Need help for 4*18650 battery shield and SIM808 GPS and GSM dev. board module

Hello guys do you have 18650 battery shield module and SIM808 dev. board module. Thank you so much for any response.

here are the sample photos of the board for reference:

OK here is the battery shield. Note the dimensions were taken from a jpg image so are likely not all that accurate (mostly important in pcb!) If you have a board, print out the pcb footprint at 1:1 scale and compare it to the board (and provide corrections if it is wrong!) As well the mounting holes are by default not drilled in pcb, if you want mounting holes you need to drag a hole (from core partsépcb) in to the sketch and place it over the circle in silkscreen and set the appropriate size.

4x18650-battery-shield.fzpz (12.8 KB)

edit: Someone asked for the 1 and 2 battery versions as well, added here

2x18650-battery-shield.fzpz (9.8 KB)

1x18650-battery-shield.fzpz (8.6 KB)

I`ll do the other one in a while.

Peter

Here is the Sim808 module. The only unusual thing here is that the 3 row pin needs some special handling in pcb. First you need to reduce the grid size from 0.1in to 0.05in to allow for the reduced clearance between the pins:

then the traces to the middle row of pins need to be reduced to 16mil thickness in Inspector.

with that done the board passes DRC with the default professional settings.

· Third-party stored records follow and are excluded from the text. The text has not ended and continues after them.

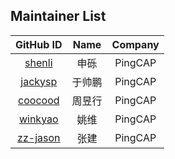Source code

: ## Maintainer List

|                GitHub ID                |  Name  | Company |
| :-------------------------------------: | :----: | :-----: |
|   [shenli](https://github.com/shenli)   |  申砾  | PingCAP |
|  [jackysp](https://github.com/jackysp)  | 于帅鹏 | PingCAP |
|  [coocood](https://github.com/coocood)  | 周昱行 | PingCAP |
|  [winkyao](https://github.com/winkyao)  |  姚维  | PingCAP |
| [zz-jason](https://github.com/zz-jason) |  张建  | PingCAP |

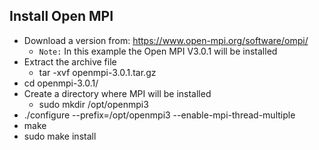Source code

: ## Install Open MPI
* Download a version from: https://www.open-mpi.org/software/ompi/
  * `Note:` In this example the Open MPI V3.0.1 will be installed
* Extract the archive file
  * tar -xvf openmpi-3.0.1.tar.gz
* cd openmpi-3.0.1/
* Create a directory where MPI will be installed
  * sudo mkdir /opt/openmpi3
* ./configure  --prefix=/opt/openmpi3 --enable-mpi-thread-multiple
* make
* sudo make install
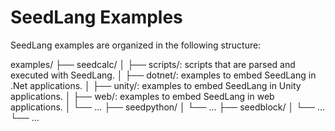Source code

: # SeedLang Examples

SeedLang examples are organized in the following structure:

examples/
├── seedcalc/
│  ├── scripts/: scripts that are parsed and executed with SeedLang.
│  ├── dotnet/: examples to embed SeedLang in .Net applications.
│  ├── unity/: examples to embed SeedLang in Unity applications.
│  ├── web/: examples to embed SeedLang in web applications.
│  └── ...
├── seedpython/
│  └── ...
├── seedblock/
│  └── ...
└── ...

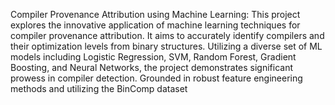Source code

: Compiler Provenance Attribution using Machine Learning: This project explores the innovative application of machine learning techniques for compiler provenance attribution. It aims to accurately identify compilers and their optimization levels from binary structures. Utilizing a diverse set of ML models including Logistic Regression, SVM, Random Forest, Gradient Boosting, and Neural Networks, the project demonstrates significant prowess in compiler detection. Grounded in robust feature engineering methods and utilizing the BinComp dataset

Note some of the text labels on breadboard may be wrong. The jpeg images are poor quality and borderline unreadable so some are a guess.

edit:

See the discussion below, I decided since it was done anyway to add the modified part below. If you really need access to the middle pins this part gives you another (but more difficult!) path.

edit1: The better all around solution. This part will take default 24mil traces between the pins horizontally, and with a fine grid size for positioning (which is a bit odd!) 16mil traces vertically.

sim808-gps-gsm-dev-board.fzpz (33.4 KB)

Peter

I wonder if rotating the pads in the centre row of pins would help any? By 45° or maybe less. Simplify the trace connections. That should still leave room to route a (zig-zag) trace past the centre row if needed.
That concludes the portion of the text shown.